Exercise brief: What lines of the data below hold the string "Note"? Copy each one.

Stored data entries:
▼▼▼

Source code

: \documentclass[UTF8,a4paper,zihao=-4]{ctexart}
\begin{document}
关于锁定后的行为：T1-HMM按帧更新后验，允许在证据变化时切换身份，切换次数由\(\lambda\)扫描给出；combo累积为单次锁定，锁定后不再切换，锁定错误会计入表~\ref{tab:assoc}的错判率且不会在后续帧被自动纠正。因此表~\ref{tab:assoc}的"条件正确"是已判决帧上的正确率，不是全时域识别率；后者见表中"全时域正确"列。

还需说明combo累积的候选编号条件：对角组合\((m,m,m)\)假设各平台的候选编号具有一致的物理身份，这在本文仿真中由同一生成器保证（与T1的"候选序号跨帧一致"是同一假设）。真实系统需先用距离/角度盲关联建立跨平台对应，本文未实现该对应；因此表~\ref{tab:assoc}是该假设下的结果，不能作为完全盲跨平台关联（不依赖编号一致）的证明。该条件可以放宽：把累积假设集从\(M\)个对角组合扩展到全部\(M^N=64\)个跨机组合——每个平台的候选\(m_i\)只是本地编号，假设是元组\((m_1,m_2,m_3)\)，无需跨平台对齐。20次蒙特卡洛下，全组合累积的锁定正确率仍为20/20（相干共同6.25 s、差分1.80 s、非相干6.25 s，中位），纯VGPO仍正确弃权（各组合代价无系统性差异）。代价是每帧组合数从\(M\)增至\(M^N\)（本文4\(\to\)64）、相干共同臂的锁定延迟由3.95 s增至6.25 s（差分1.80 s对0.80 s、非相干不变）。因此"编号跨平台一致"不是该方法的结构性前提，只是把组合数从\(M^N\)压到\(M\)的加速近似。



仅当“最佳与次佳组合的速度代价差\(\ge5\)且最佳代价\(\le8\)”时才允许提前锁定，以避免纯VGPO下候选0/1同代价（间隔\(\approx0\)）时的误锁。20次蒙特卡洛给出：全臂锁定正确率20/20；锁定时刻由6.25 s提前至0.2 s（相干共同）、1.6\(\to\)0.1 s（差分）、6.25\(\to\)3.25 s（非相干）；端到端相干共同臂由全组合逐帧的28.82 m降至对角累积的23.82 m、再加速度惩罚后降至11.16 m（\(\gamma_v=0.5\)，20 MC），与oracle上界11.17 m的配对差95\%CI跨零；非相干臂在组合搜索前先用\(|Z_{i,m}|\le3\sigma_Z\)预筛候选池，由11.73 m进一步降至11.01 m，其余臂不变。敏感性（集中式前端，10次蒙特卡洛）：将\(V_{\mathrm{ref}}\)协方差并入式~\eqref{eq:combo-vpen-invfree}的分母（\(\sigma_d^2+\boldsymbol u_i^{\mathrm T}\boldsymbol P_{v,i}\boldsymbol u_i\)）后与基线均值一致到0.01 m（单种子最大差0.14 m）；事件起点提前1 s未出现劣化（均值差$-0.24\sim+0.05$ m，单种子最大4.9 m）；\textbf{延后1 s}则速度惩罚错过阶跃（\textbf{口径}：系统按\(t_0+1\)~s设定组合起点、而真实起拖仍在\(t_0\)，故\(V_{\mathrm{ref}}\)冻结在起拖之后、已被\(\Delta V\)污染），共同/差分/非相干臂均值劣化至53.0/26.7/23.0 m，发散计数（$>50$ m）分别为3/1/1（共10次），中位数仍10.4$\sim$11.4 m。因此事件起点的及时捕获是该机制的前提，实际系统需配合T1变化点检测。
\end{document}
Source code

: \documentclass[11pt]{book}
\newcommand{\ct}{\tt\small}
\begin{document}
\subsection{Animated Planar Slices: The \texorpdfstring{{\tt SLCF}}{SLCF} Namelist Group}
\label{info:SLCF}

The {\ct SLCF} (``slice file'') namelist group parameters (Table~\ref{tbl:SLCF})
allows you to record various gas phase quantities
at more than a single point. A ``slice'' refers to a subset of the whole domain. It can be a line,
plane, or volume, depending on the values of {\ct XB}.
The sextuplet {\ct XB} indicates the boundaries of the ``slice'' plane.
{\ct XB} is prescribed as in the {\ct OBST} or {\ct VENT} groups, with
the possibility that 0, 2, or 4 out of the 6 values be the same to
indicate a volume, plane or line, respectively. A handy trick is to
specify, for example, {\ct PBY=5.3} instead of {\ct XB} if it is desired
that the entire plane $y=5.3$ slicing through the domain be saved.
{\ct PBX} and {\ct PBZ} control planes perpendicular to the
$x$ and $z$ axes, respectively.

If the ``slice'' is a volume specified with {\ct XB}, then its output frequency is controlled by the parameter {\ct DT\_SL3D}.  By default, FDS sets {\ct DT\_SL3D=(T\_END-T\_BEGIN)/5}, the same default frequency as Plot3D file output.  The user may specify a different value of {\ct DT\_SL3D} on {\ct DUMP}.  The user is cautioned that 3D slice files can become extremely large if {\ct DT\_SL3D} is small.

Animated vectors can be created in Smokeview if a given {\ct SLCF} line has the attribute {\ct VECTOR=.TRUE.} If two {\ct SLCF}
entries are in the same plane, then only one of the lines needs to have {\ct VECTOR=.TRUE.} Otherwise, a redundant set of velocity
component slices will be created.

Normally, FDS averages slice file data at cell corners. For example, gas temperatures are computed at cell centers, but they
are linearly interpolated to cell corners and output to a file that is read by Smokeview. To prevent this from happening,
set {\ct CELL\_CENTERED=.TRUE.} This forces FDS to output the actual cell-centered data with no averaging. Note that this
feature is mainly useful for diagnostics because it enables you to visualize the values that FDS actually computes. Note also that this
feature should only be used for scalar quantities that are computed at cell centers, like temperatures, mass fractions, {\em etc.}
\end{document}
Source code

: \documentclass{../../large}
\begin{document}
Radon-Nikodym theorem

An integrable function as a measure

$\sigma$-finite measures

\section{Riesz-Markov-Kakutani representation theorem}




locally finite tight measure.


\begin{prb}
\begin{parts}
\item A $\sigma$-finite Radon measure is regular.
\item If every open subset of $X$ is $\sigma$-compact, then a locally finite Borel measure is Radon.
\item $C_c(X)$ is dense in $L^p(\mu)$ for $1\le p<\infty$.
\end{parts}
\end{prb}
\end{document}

▲▲▲

Answer space:
set {\ct CELL\_CENTERED=.TRUE.} This forces FDS to output the actual cell-centered data with no averaging. Note that this
feature is mainly useful for diagnostics because it enables you to visualize the values that FDS actually computes. Note also that this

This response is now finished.